As America has gone through the necessary process of reducing its debt-to-income ratio since the financial crash of 2008, he reckons its policymakers have done well in mixing painful stuff like debt restructuring with injections of cash to keep demand growing.
Europe’s deleveraging, by contrast, is “ugly”.
Mr Dalio’s views are taken seriously. He made a fortune betting before the crash that the world had taken on too much debt and would need to slash it. Last year alone, his Bridgewater Pure Alpha fund earned its investors $13.8 billion, taking its total gains since it opened in 1975 to $35.8 billion, more than any other hedge fund ever, including the previous record-holder, George Soros’s Quantum Endowment Fund.
Mr Dalio, an intense 62-year-old, is following in the footsteps of Mr Soros in other ways, too. Mr Soros has published several books on his theories, and is funding an institute to get mainstream economists to take alternative ideas seriously. Mr Dalio, too, is now trying to improve the public understanding of how the economy works. His economic model “is not very orthodox but gives him a pretty good sense of where the economy is,” says Paul Volcker, a former chairman of America’s Federal Reserve and one of Mr Dalio’s growing number of influential fans.

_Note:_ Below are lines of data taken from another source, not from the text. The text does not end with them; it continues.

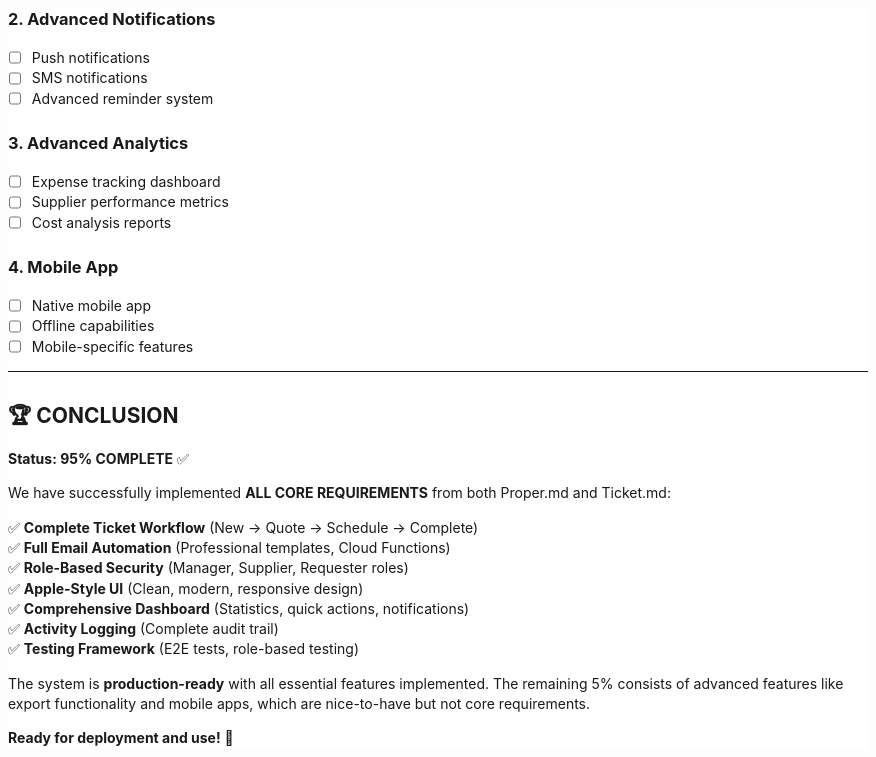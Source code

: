 ### 2. **Advanced Notifications**
- [ ] Push notifications
- [ ] SMS notifications
- [ ] Advanced reminder system

### 3. **Advanced Analytics**
- [ ] Expense tracking dashboard
- [ ] Supplier performance metrics
- [ ] Cost analysis reports

### 4. **Mobile App**
- [ ] Native mobile app
- [ ] Offline capabilities
- [ ] Mobile-specific features

---

## 🏆 **CONCLUSION**

**Status: 95% COMPLETE** ✅

We have successfully implemented **ALL CORE REQUIREMENTS** from both Proper.md and Ticket.md:

✅ **Complete Ticket Workflow** (New → Quote → Schedule → Complete)  
✅ **Full Email Automation** (Professional templates, Cloud Functions)  
✅ **Role-Based Security** (Manager, Supplier, Requester roles)  
✅ **Apple-Style UI** (Clean, modern, responsive design)  
✅ **Comprehensive Dashboard** (Statistics, quick actions, notifications)  
✅ **Activity Logging** (Complete audit trail)  
✅ **Testing Framework** (E2E tests, role-based testing)  

The system is **production-ready** with all essential features implemented. The remaining 5% consists of advanced features like export functionality and mobile apps, which are nice-to-have but not core requirements.

**Ready for deployment and use!** 🚀 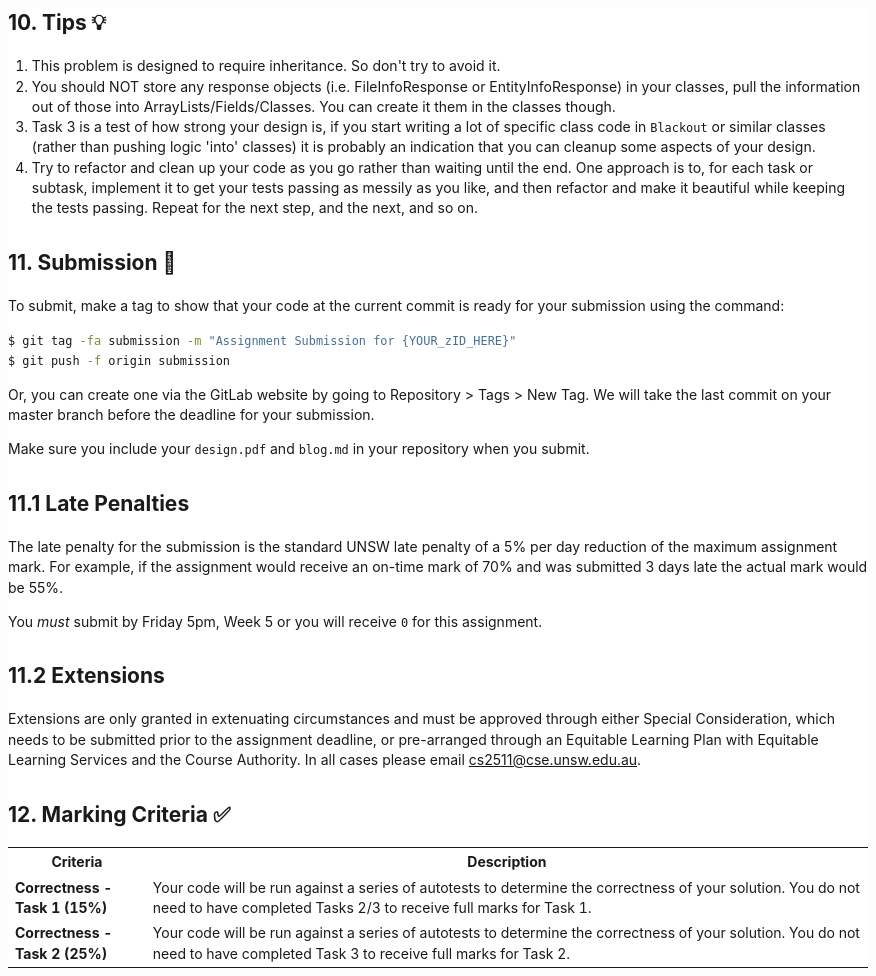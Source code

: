## 10. Tips 💡

1. This problem is designed to require inheritance. So don't try to avoid it.
2. You should NOT store any response objects (i.e. FileInfoResponse or EntityInfoResponse) in your classes, pull the information out of those into ArrayLists/Fields/Classes. You can create it them in the classes though.
3. Task 3 is a test of how strong your design is, if you start writing a lot of specific class code in `Blackout` or similar classes (rather than pushing logic 'into' classes) it is probably an indication that you can cleanup some aspects of your design.
4. Try to refactor and clean up your code as you go rather than waiting until the end. One approach is to, for each task or subtask, implement it to get your tests passing as messily as you like, and then refactor and make it beautiful while keeping the tests passing. Repeat for the next step, and the next, and so on.

## 11. Submission 🧳

To submit, make a tag to show that your code at the current commit is ready for your submission using the command:

```bash
$ git tag -fa submission -m "Assignment Submission for {YOUR_zID_HERE}"
$ git push -f origin submission
```

Or, you can create one via the GitLab website by going to Repository > Tags > New Tag.
We will take the last commit on your master branch before the deadline for your submission.

Make sure you include your `design.pdf` and `blog.md` in your repository when you submit.

## 11.1 Late Penalties

The late penalty for the submission is the standard UNSW late penalty of a 5% per day reduction of the maximum assignment mark. For example, if the assignment would receive an on-time mark of 70% and was submitted 3 days late the actual mark would be 55%.

You _must_ submit by Friday 5pm, Week 5 or you will receive `0` for this assignment.

## 11.2 Extensions

Extensions are only granted in extenuating circumstances and must be approved through either Special Consideration, which needs to be submitted prior to the assignment deadline, or pre-arranged through an Equitable Learning Plan with Equitable Learning Services and the Course Authority. In all cases please email cs2511@cse.unsw.edu.au.

## 12. Marking Criteria ✅

<table>
<tr>
<th>Criteria</th>
<th>Description</th>
</tr>
<tr>
<td><b>Correctness - Task 1 (15%)</b></td>
<td>
Your code will be run against a series of autotests to determine the correctness of your solution. You do not need to have completed Tasks 2/3 to receive full marks for Task 1.
</td>
</tr>
<tr>
<td><b>Correctness - Task 2 (25%)</b></td>
<td>
Your code will be run against a series of autotests to determine the correctness of your solution. You do not need to have completed Task 3 to receive full marks for Task 2.
</td>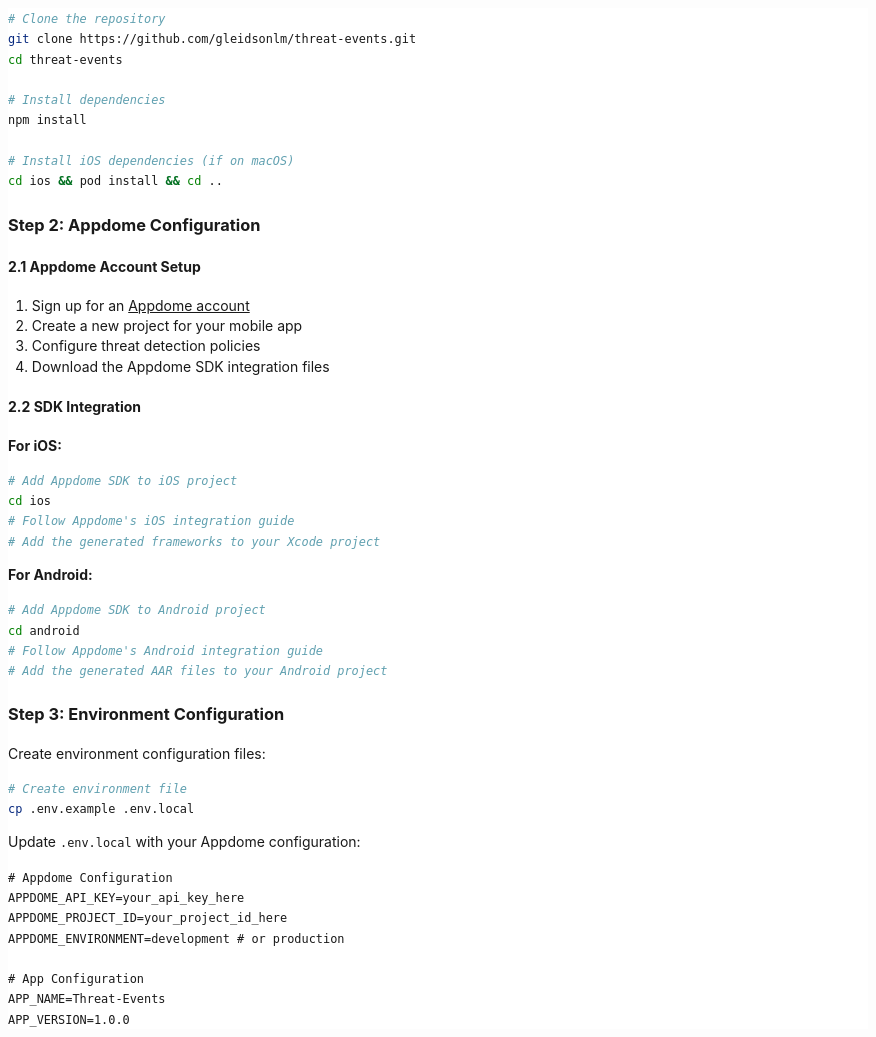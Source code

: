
 ```bash
# Clone the repository
git clone https://github.com/gleidsonlm/threat-events.git
cd threat-events

# Install dependencies
npm install

# Install iOS dependencies (if on macOS)
cd ios && pod install && cd ..
```

### Step 2: Appdome Configuration

#### 2.1 Appdome Account Setup

1. Sign up for an [Appdome account](https://www.appdome.com/)
2. Create a new project for your mobile app
3. Configure threat detection policies
4. Download the Appdome SDK integration files

#### 2.2 SDK Integration

**For iOS:**
```bash
# Add Appdome SDK to iOS project
cd ios
# Follow Appdome's iOS integration guide
# Add the generated frameworks to your Xcode project
```

**For Android:**
```bash
# Add Appdome SDK to Android project
cd android
# Follow Appdome's Android integration guide
# Add the generated AAR files to your Android project
```

### Step 3: Environment Configuration

Create environment configuration files:

```bash
# Create environment file
cp .env.example .env.local
```

Update `.env.local` with your Appdome configuration:

```env
# Appdome Configuration
APPDOME_API_KEY=your_api_key_here
APPDOME_PROJECT_ID=your_project_id_here
APPDOME_ENVIRONMENT=development # or production

# App Configuration
APP_NAME=Threat-Events
APP_VERSION=1.0.0
```
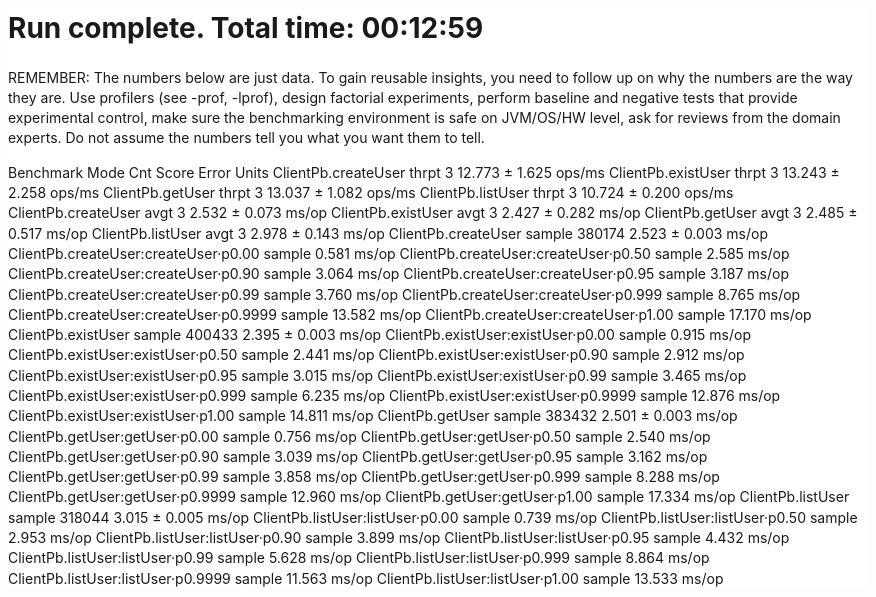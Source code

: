 
# Run complete. Total time: 00:12:59

REMEMBER: The numbers below are just data. To gain reusable insights, you need to follow up on
why the numbers are the way they are. Use profilers (see -prof, -lprof), design factorial
experiments, perform baseline and negative tests that provide experimental control, make sure
the benchmarking environment is safe on JVM/OS/HW level, ask for reviews from the domain experts.
Do not assume the numbers tell you what you want them to tell.

Benchmark                                 Mode     Cnt   Score   Error   Units
ClientPb.createUser                      thrpt       3  12.773 ± 1.625  ops/ms
ClientPb.existUser                       thrpt       3  13.243 ± 2.258  ops/ms
ClientPb.getUser                         thrpt       3  13.037 ± 1.082  ops/ms
ClientPb.listUser                        thrpt       3  10.724 ± 0.200  ops/ms
ClientPb.createUser                       avgt       3   2.532 ± 0.073   ms/op
ClientPb.existUser                        avgt       3   2.427 ± 0.282   ms/op
ClientPb.getUser                          avgt       3   2.485 ± 0.517   ms/op
ClientPb.listUser                         avgt       3   2.978 ± 0.143   ms/op
ClientPb.createUser                     sample  380174   2.523 ± 0.003   ms/op
ClientPb.createUser:createUser·p0.00    sample           0.581           ms/op
ClientPb.createUser:createUser·p0.50    sample           2.585           ms/op
ClientPb.createUser:createUser·p0.90    sample           3.064           ms/op
ClientPb.createUser:createUser·p0.95    sample           3.187           ms/op
ClientPb.createUser:createUser·p0.99    sample           3.760           ms/op
ClientPb.createUser:createUser·p0.999   sample           8.765           ms/op
ClientPb.createUser:createUser·p0.9999  sample          13.582           ms/op
ClientPb.createUser:createUser·p1.00    sample          17.170           ms/op
ClientPb.existUser                      sample  400433   2.395 ± 0.003   ms/op
ClientPb.existUser:existUser·p0.00      sample           0.915           ms/op
ClientPb.existUser:existUser·p0.50      sample           2.441           ms/op
ClientPb.existUser:existUser·p0.90      sample           2.912           ms/op
ClientPb.existUser:existUser·p0.95      sample           3.015           ms/op
ClientPb.existUser:existUser·p0.99      sample           3.465           ms/op
ClientPb.existUser:existUser·p0.999     sample           6.235           ms/op
ClientPb.existUser:existUser·p0.9999    sample          12.876           ms/op
ClientPb.existUser:existUser·p1.00      sample          14.811           ms/op
ClientPb.getUser                        sample  383432   2.501 ± 0.003   ms/op
ClientPb.getUser:getUser·p0.00          sample           0.756           ms/op
ClientPb.getUser:getUser·p0.50          sample           2.540           ms/op
ClientPb.getUser:getUser·p0.90          sample           3.039           ms/op
ClientPb.getUser:getUser·p0.95          sample           3.162           ms/op
ClientPb.getUser:getUser·p0.99          sample           3.858           ms/op
ClientPb.getUser:getUser·p0.999         sample           8.288           ms/op
ClientPb.getUser:getUser·p0.9999        sample          12.960           ms/op
ClientPb.getUser:getUser·p1.00          sample          17.334           ms/op
ClientPb.listUser                       sample  318044   3.015 ± 0.005   ms/op
ClientPb.listUser:listUser·p0.00        sample           0.739           ms/op
ClientPb.listUser:listUser·p0.50        sample           2.953           ms/op
ClientPb.listUser:listUser·p0.90        sample           3.899           ms/op
ClientPb.listUser:listUser·p0.95        sample           4.432           ms/op
ClientPb.listUser:listUser·p0.99        sample           5.628           ms/op
ClientPb.listUser:listUser·p0.999       sample           8.864           ms/op
ClientPb.listUser:listUser·p0.9999      sample          11.563           ms/op
ClientPb.listUser:listUser·p1.00        sample          13.533           ms/op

Whereas Mr Soros credits the influence of Karl Popper, a philosopher who taught him as a student, Mr Dalio says his ideas are entirely the product of his own reflections on his life as a trader and his study of economic history.
He has read little academic economics (though his work has echoes of Hyman Minsky, an American economist, and of best-selling recent work on downturns by Carmen Reinhart and Kenneth Rogoff) but has conducted in-depth analysis of past periods of economic upheaval, such as the Depression in America, post-war Britain and the hyperinflation of the Weimar Republic. He has even simulated being an investor in markets in those periods by reading daily papers from these eras, receiving data and “trading” as if in real time.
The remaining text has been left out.